When you speak in front of a microphone, your voice creates tiny vibrations that the microphone converts to a very small voltage. It’s actually too small to be usable. So this electrical “signal” has to be increased or “amplified”, often 1000 or more times greater.
Early on engineers wondered when the signal went through the amplifier “how much more voltage do we have now?” Or how much voltage did we “gain” with this amplifier? And the term gain appeared in their vocabulary.
You could think of changing the gain as making the mic output louder or softer. This will make purists cringe, but it’s a good analogy for us mortals. OK, so why do we care?
Your goal is to produce the best recording levels.
We talk into the mic, the sound is converted to electricity, then it’s digitized and then appears in your recording software as the squiggly waveform. And your mic gain will affect the level of that waveform.
First, remember William’s “Goldilocks” rule of recording: Not to cold, not too hot… ahh, just right. Here’s a picture of how you want your waveforms to appear.
Now it’s a bit more obvious, isn’t it? If your record levels are too low, turn up the mic gain. If the levels are too hot, turn it down. Adjust the gain until the loudest parts of your performance produce a waveform like the one in the center.
Do not adjust the level by talking softer or louder
Never change your performance to make your levels correct! Recording should capture whatever your artistic desire as a voice talent creates. You SHOULD NOT have to change your artistic vision to make some piece of equipment (or engineer!) happy. Capturing your style is why they pay them (or you) the big bucks.

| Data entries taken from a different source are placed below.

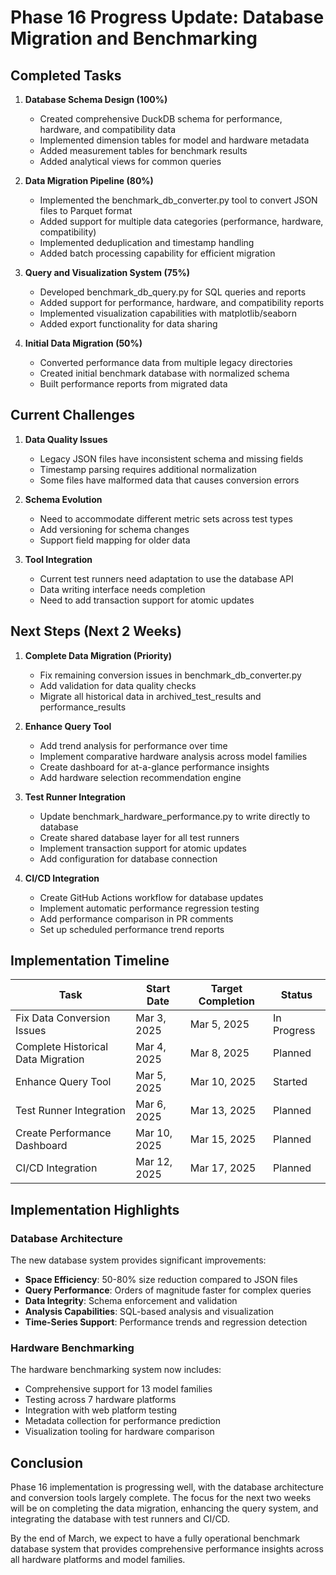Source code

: # Phase 16 Progress Update: Database Migration and Benchmarking

## Completed Tasks

1. **Database Schema Design (100%)**
   - Created comprehensive DuckDB schema for performance, hardware, and compatibility data
   - Implemented dimension tables for model and hardware metadata
   - Added measurement tables for benchmark results
   - Added analytical views for common queries

2. **Data Migration Pipeline (80%)**
   - Implemented the benchmark_db_converter.py tool to convert JSON files to Parquet format
   - Added support for multiple data categories (performance, hardware, compatibility)
   - Implemented deduplication and timestamp handling
   - Added batch processing capability for efficient migration

3. **Query and Visualization System (75%)**
   - Developed benchmark_db_query.py for SQL queries and reports
   - Added support for performance, hardware, and compatibility reports
   - Implemented visualization capabilities with matplotlib/seaborn
   - Added export functionality for data sharing

4. **Initial Data Migration (50%)**
   - Converted performance data from multiple legacy directories
   - Created initial benchmark database with normalized schema
   - Built performance reports from migrated data

## Current Challenges

1. **Data Quality Issues**
   - Legacy JSON files have inconsistent schema and missing fields
   - Timestamp parsing requires additional normalization
   - Some files have malformed data that causes conversion errors

2. **Schema Evolution**
   - Need to accommodate different metric sets across test types
   - Add versioning for schema changes
   - Support field mapping for older data

3. **Tool Integration**
   - Current test runners need adaptation to use the database API
   - Data writing interface needs completion
   - Need to add transaction support for atomic updates

## Next Steps (Next 2 Weeks)

1. **Complete Data Migration (Priority)**
   - Fix remaining conversion issues in benchmark_db_converter.py
   - Add validation for data quality checks
   - Migrate all historical data in archived_test_results and performance_results

2. **Enhance Query Tool**
   - Add trend analysis for performance over time
   - Implement comparative hardware analysis across model families
   - Create dashboard for at-a-glance performance insights
   - Add hardware selection recommendation engine

3. **Test Runner Integration**
   - Update benchmark_hardware_performance.py to write directly to database
   - Create shared database layer for all test runners
   - Implement transaction support for atomic updates
   - Add configuration for database connection

4. **CI/CD Integration**
   - Create GitHub Actions workflow for database updates
   - Implement automatic performance regression testing
   - Add performance comparison in PR comments
   - Set up scheduled performance trend reports

## Implementation Timeline

| Task | Start Date | Target Completion | Status |
|------|------------|-------------------|--------|
| Fix Data Conversion Issues | Mar 3, 2025 | Mar 5, 2025 | In Progress |
| Complete Historical Data Migration | Mar 4, 2025 | Mar 8, 2025 | Planned |
| Enhance Query Tool | Mar 5, 2025 | Mar 10, 2025 | Started |
| Test Runner Integration | Mar 6, 2025 | Mar 13, 2025 | Planned |
| Create Performance Dashboard | Mar 10, 2025 | Mar 15, 2025 | Planned |
| CI/CD Integration | Mar 12, 2025 | Mar 17, 2025 | Planned |

## Implementation Highlights

### Database Architecture

The new database system provides significant improvements:

- **Space Efficiency**: 50-80% size reduction compared to JSON files
- **Query Performance**: Orders of magnitude faster for complex queries
- **Data Integrity**: Schema enforcement and validation
- **Analysis Capabilities**: SQL-based analysis and visualization
- **Time-Series Support**: Performance trends and regression detection

### Hardware Benchmarking

The hardware benchmarking system now includes:

- Comprehensive support for 13 model families
- Testing across 7 hardware platforms
- Integration with web platform testing
- Metadata collection for performance prediction
- Visualization tooling for hardware comparison

## Conclusion

Phase 16 implementation is progressing well, with the database architecture and conversion tools largely complete. The focus for the next two weeks will be on completing the data migration, enhancing the query system, and integrating the database with test runners and CI/CD.

By the end of March, we expect to have a fully operational benchmark database system that provides comprehensive performance insights across all hardware platforms and model families.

So if you’re shredding the vocal cords describing a theme park roller coaster or insane department store sale, GO FOR IT! Don’t dial it down to make the mic happy.
Do not adjust the gain by changing your mic distance
All cardioid mics have a proximity effect. They get more bassy as you get closer to the mic. So your distance from the mic will have an effect on your vocal tone. Close miking gives a more intimate sound, more distance gives a clearer, natural sound.
Find the tone that you like for the spot and then adjust the gain to get the recording levels correct.
This rule has some exceptions:
- If you are loud AND you’re close to the mic you may distort the actual mic input. Move back until there is no distortion. (if your mic has a has a “pad” switch, turn it on. That’s what it’s for)
- If you have a spot with loud and quiet passages – you whisper and then scream – you may have to “work the mic”. Move closer for the quiet parts and back for the loud parts
You don’t need to be extreme in the distance changes. Every time you double the distance you reduce the level by 6dB. So think 2 inches, 4 inches, 8 inches and 16 inches. That’s an 18 dB difference. Never go more than 16 inches or you pick up too much room echo.
If you can avoid it, don’t adjust gain in your software or control panel.
This doesn’t turn the analog part of the mic up and down. It turns the digital signal down. So your 16 bit recording becomes a 14 bit recording, or 12… or 10.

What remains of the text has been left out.